Many investors object to investment decisions made with anything other than pure quantitative analysis. Yaron Brook, president and executive director of the Ayn Rand Institute, agrees with that sentiment. “You should evaluate an investment based on whether it achieves its intended goal,” says Brook. “In general, the goal of a business is to make money, not to serve a social agenda. Companies should be left alone to maximize their profits.” While that may seem a bit cold, Brook poses some questions for investors to ponder: “What does socially responsible investing even mean? Is it socially responsible to manufacture the weapons we need to protect ourselves in a time of war? Is selling alcohol socially responsible? And if not, what about Big Macs and M&M’s? Socially responsible is an undefined term that’s tailor-made for people who want to control what businesses can and can’t produce.”

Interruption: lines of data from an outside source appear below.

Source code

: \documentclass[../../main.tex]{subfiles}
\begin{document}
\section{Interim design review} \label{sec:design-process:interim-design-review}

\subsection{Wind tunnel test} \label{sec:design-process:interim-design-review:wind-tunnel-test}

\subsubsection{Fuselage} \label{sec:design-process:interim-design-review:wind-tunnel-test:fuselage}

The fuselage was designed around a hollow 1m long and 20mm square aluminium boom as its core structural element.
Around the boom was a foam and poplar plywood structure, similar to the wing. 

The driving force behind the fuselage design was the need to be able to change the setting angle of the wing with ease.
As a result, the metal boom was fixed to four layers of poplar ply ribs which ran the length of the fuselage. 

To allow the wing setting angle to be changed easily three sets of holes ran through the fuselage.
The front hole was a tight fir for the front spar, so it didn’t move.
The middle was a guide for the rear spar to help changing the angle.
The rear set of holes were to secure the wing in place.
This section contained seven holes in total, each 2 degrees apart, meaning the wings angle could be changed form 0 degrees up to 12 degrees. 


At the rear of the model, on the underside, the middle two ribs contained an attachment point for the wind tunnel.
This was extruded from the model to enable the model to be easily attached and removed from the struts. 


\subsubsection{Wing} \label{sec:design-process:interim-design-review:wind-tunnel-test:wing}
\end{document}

Other experts point to another flaw in SRI and faith-based investing: a dearth of choices in asset classes other than equities. A purely faith-based investor, therefore, isn’t able to properly diversify his portfolio. “There are no SRI investment options with respect to emerging markets equity funds, emerging markets bond funds, or global strategic fixed-income funds. There are some SRI bond funds but they are primarily focused on government, municipal, and corporate debt in the U.S.,” admits Eric Lybarger, principal and owner of Evergreen Global Investment Group L.L.C., which specializes in investment advice and portfolio management.
The debate over religion-influenced investing won’t be settled anytime soon. In the meantime, those who purchase faith-based funds will be praying for outsized gains.